Cumulative distribution functions associated with bubble-nucleation processes in cavitation

TL;DR

This study uses molecular dynamics simulations to analyze bubble-nucleation in a Lennard-Jones liquid, revealing that the process involves a relaxation time and correcting finite-size effects for accurate nucleation rate estimation.

Contribution

It introduces a modified Poisson process model with relaxation time for bubble nucleation, improving the accuracy of nucleation rate calculations in molecular simulations.

Findings

Nucleation process is a Poisson process with relaxation time.

Finite-size effects on nucleation rate are observed and corrected.

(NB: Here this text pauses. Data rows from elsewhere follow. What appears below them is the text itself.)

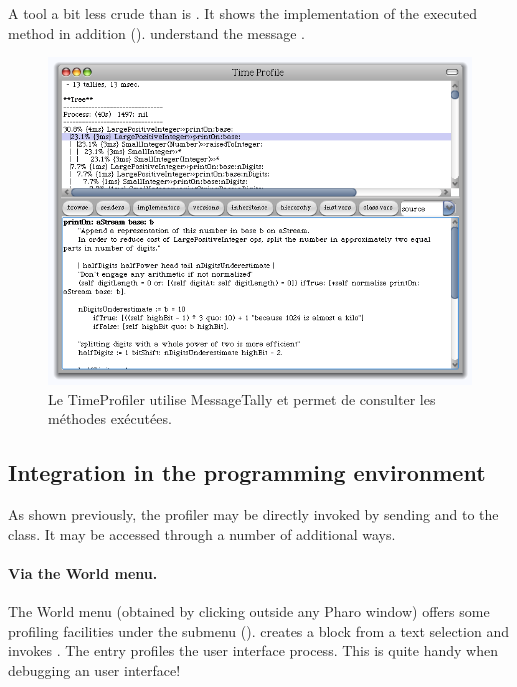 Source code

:\documentclass[a4paper,10pt,twoside]{book}
\begin{document}
A tool a bit less crude than  is . It shows the implementation of the executed method in addition ().   understand the message .


\begin{figure}
	\begin{center}
	\includegraphics[width=.8\linewidth]{TimeProfiler}
	\caption{Le TimeProfiler utilise MessageTally et permet de consulter les m\'ethodes ex\'ecut\'ees.
	}
	\end{center}
\end{figure}


\subsection{Integration in the programming environment}
As shown previously, the profiler may be directly invoked by sending  and  to the  class. It may be accessed through a number of additional ways.

\paragraph{Via the World menu.}
The World menu (obtained by clicking outside any Pharo window) offers some profiling facilities under the  submenu ().  creates a block from a text selection and invokes . The entry  profiles the user interface process. This is quite handy when debugging an user interface!
\end{document}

Using mean waiting time can lead to incorrect nucleation rate estimates.

Abstract

Bubble-nucleation processes of a Lennard-Jones liquid are studied by molecular dynamics simulations. Waiting time, which is the lifetime of a superheated liquid, is determined for several system sizes, and the apparent finite-size effect of the nucleation rate is observed. From the cumulative distribution function of the nucleation events, the bubble-nucleation process is found to be not a simple Poisson process but a Poisson process with an additional relaxation time. The parameters of the exponential distribution associated with the process are determined by taking the relaxation time into account, and the apparent finite-size effect is removed. These results imply that the use of the arithmetic mean of the waiting time until a bubble grows to the critical size leads to an incorrect estimation of the nucleation rate.